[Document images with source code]

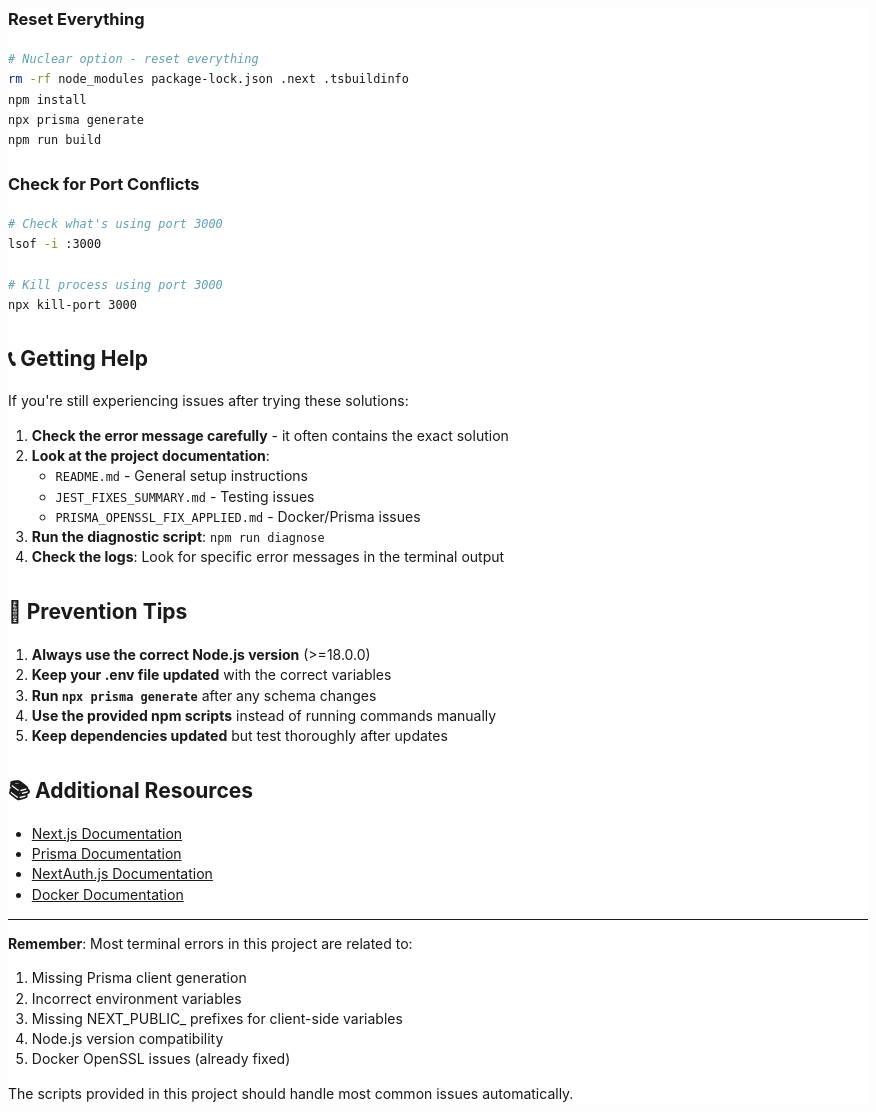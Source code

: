 ### Reset Everything
```bash
# Nuclear option - reset everything
rm -rf node_modules package-lock.json .next .tsbuildinfo
npm install
npx prisma generate
npm run build
```

### Check for Port Conflicts
```bash
# Check what's using port 3000
lsof -i :3000

# Kill process using port 3000
npx kill-port 3000
```

## 📞 Getting Help

If you're still experiencing issues after trying these solutions:

1. **Check the error message carefully** - it often contains the exact solution
2. **Look at the project documentation**:
   - `README.md` - General setup instructions
   - `JEST_FIXES_SUMMARY.md` - Testing issues
   - `PRISMA_OPENSSL_FIX_APPLIED.md` - Docker/Prisma issues
3. **Run the diagnostic script**: `npm run diagnose`
4. **Check the logs**: Look for specific error messages in the terminal output

## 🎯 Prevention Tips

1. **Always use the correct Node.js version** (>=18.0.0)
2. **Keep your .env file updated** with the correct variables
3. **Run `npx prisma generate`** after any schema changes
4. **Use the provided npm scripts** instead of running commands manually
5. **Keep dependencies updated** but test thoroughly after updates

## 📚 Additional Resources

- [Next.js Documentation](https://nextjs.org/docs)
- [Prisma Documentation](https://www.prisma.io/docs)
- [NextAuth.js Documentation](https://next-auth.js.org)
- [Docker Documentation](https://docs.docker.com)

---

**Remember**: Most terminal errors in this project are related to:
1. Missing Prisma client generation
2. Incorrect environment variables
3. Missing NEXT_PUBLIC_ prefixes for client-side variables
4. Node.js version compatibility
5. Docker OpenSSL issues (already fixed)

The scripts provided in this project should handle most common issues automatically.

Activity:
Lines from the one containing "- [Next.js Documentation](https://nextjs.org/docs)" to the last line above, both included: copy these exactly and write nothing else.

Completed exercise:
- [Next.js Documentation](https://nextjs.org/docs)
- [Prisma Documentation](https://www.prisma.io/docs)
- [NextAuth.js Documentation](https://next-auth.js.org)
- [Docker Documentation](https://docs.docker.com)

---

**Remember**: Most terminal errors in this project are related to:
1. Missing Prisma client generation
2. Incorrect environment variables
3. Missing NEXT_PUBLIC_ prefixes for client-side variables
4. Node.js version compatibility
5. Docker OpenSSL issues (already fixed)

The scripts provided in this project should handle most common issues automatically.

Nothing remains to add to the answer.